Another swine flu-related spam run was recently reported, this time targeting Japanese users. Aside from using the swine flu as its social engineering method, which has already been used in earlier spam runs, this spam run also uses a technique where the sender of the message appears to use the .yahoo.co.jp domain. This serves not only as a means to evade spam filters, but also to further fool the users that the message is legitimate, thus convincing them to open an attached malicious file.
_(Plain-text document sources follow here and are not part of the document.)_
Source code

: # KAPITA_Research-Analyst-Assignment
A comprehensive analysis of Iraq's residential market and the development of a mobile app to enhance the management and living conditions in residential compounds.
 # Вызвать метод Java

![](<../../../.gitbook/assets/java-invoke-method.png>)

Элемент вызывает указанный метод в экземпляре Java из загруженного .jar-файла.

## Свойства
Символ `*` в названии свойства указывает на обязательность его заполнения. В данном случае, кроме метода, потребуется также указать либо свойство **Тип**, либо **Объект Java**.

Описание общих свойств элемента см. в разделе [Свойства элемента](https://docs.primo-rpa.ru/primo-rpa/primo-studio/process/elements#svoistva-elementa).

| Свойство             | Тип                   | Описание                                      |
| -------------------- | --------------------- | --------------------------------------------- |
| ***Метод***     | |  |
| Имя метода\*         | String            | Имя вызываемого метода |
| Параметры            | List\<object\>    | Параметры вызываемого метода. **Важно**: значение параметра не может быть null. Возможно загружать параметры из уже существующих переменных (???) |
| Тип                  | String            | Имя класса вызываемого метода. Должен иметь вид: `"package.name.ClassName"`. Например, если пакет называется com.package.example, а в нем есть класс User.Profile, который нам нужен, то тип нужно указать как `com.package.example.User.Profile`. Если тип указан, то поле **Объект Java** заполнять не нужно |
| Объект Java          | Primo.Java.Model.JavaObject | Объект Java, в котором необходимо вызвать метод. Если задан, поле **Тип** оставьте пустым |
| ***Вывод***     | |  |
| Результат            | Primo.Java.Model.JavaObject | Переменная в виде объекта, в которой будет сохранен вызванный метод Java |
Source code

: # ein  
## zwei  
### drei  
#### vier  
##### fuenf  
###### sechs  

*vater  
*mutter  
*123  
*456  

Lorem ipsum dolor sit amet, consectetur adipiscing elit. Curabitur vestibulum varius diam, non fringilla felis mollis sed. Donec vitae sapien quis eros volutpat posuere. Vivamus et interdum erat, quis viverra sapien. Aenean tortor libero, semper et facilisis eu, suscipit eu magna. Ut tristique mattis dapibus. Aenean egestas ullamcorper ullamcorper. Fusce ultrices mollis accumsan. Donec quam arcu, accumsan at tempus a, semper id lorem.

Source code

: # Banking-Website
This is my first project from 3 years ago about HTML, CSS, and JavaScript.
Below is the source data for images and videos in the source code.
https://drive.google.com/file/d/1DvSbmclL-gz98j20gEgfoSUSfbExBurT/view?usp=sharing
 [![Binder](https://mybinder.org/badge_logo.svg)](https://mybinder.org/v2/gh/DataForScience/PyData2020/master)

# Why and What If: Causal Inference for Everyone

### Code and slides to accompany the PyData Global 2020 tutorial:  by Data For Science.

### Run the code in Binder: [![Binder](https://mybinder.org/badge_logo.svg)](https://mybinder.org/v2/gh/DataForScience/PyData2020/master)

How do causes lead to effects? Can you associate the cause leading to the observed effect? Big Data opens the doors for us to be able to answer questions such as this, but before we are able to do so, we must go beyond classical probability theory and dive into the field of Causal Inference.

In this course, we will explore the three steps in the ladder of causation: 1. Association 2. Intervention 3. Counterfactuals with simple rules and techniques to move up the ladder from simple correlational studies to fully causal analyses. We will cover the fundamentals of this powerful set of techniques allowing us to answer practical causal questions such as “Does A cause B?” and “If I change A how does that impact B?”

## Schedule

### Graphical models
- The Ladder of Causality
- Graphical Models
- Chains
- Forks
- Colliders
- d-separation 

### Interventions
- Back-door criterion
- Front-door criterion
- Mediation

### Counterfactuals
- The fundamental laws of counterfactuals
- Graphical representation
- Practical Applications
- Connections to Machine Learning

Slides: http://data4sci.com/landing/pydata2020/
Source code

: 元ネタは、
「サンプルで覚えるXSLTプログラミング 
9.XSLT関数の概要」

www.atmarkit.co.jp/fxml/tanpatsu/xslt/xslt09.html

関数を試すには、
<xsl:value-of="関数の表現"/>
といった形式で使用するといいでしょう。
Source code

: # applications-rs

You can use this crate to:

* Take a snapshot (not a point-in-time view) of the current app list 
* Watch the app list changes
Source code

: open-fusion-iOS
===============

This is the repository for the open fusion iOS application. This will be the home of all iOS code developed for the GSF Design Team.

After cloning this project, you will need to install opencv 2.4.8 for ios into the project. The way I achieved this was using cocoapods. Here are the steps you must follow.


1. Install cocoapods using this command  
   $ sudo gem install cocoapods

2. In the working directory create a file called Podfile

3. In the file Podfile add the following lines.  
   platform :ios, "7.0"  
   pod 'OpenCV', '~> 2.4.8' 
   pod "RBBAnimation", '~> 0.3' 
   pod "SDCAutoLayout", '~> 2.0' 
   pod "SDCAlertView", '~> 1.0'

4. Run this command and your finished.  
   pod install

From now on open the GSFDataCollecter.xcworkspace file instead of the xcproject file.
Spammed messages with the subject Warning of Swine Flu claiming to be from the National Institute of Infectious Diseases, encourages users to open an attached .ZIP file, to “learn” more about the pandemic (detection available as TROJ_PIDIEF.UA and TROJ_PIDIEF.TY). Our engineers have verified that TROJ_PIDIEF.TY drops and executes BKDR_KUPS.G.
The real National Institute of Infectious Diseases issued a warning of the fake spam messages on their website to alert users who may get the deceiving message.
Here is a translation of the text contained in the spam message:
From: National Institute of Infectious Diseases firstname.lastname@example.org
Subject: Warning of Swine Flu!
Attached file name: Information on the swine flu
The swine flu has been spreading. Infection cases in UK were reported, following the cases in Mexico, US, Canada and Spain. Although the measures against the flu have been conducted globally, possible infection cases are reported from many countries. One such report has been heard from Korea on 28th. The infection has likewise been ongoing for weeks in Mexico. Some experts say that there is a possibility that the flu has already arrived in Japan. We should protect ourselves by learning more on the swine flu.
National Institute of Infectious Diseases
Users are strongly advised not to judge the legitimacy of an email simply by its content.